Bruce Dawson tem 71 anos, 50 dos quais a trabalhar na Garland. Durante 25 anos viu o pai na presidência da empresa. Os outros 25 foram passados já a ocupar o lugar de presidente executivo da empresa, que começou como um posto de compra e venda de bacalhau e hoje é um dos maiores grupos nacionais na área da navegação, da logística e dos transportes. 

Quando Bruce Dawson chegou à empresa, em 1966, a Garland não tinha mais do que 50 trabalhadores. Meio século depois, o número de colaboradores directos e indirectos ultrapassa os 500 e o grupo fundado em Portugal por Thomas Garland (um ano depois de ter atracado na costa portuguesa devido a uma tempestade que lhe desviou um barco carregado de bacalhau fresco proveniente da Terra Nova) já foi abrir escritórios em Espanha e em Marrocos, e tem até uma empresa no Chile. Com gestão familiar, a Garland é hoje uma das cinco mais antigas empresas em Portugal, com tantos anos como os Estados Unidos têm de nação, e teve sempre gestão inglesa. “Mas impostos sempre pagos em Portugal”, diz Bruce Dawson.  

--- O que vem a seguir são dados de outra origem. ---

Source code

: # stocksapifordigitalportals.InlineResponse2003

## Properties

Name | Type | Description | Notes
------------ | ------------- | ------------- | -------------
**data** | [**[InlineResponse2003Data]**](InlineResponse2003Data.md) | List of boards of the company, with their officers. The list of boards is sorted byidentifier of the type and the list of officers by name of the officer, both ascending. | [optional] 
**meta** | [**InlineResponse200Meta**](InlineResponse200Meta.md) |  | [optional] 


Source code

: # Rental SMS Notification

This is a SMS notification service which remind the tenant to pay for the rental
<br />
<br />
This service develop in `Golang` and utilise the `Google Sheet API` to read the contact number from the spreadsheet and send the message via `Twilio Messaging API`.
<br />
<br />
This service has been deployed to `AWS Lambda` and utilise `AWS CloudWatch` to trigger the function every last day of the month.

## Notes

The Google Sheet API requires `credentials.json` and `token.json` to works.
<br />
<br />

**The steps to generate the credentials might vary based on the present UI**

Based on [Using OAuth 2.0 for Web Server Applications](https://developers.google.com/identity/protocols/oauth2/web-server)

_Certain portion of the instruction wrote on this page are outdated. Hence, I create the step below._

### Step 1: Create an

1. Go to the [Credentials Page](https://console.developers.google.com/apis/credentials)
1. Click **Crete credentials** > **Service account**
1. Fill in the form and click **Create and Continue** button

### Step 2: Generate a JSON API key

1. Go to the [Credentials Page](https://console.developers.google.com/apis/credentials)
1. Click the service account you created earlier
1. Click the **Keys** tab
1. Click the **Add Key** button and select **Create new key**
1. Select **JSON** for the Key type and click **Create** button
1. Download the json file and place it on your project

O gestor acaba de deixar a presidência executiva do grupo e vai inaugurar um cargo na organização da Garland, o de presidente do conselho de administração, que terá funções não executivas. Fala português escorreito com um sotaque britânico a denunciar-lhe as origens, ao mesmo tempo que em poucos minutos de conversa deixa escancarado o orgulho que sente por estar à frente de uma empresa em Portugal, com clientes em todo o mundo. A Garland registou em 2015 um volume de negócios de 109 milhões de euros, mais 11,2% que em 2014. A área de transportes e logística é o core business do grupo, representando cerca de 55% da facturação global.

No passado dia 4 de Junho, numa festa particular em que reuniu os cerca de 240 colaboradores directos do grupo, anunciou o seu sucessor. O novo presidente será um Dawson — irmão de Bruce. Tirou o curso de Gestão no Canadá, esteve a trabalhar como agente de navegação em Roterdão, na Holanda, começou a trabalhar em Portugal em 1973, depois foi para Londres montar uma empresa. Regressou à Garland em 2003 e hoje é, a par do irmão, um dos mais velhos numa organização em que 70% dos funcionários têm menos de 45 anos. “O Peter tem a sorte de ser sete anos mais novo do que eu”, brinca o presidente cessante.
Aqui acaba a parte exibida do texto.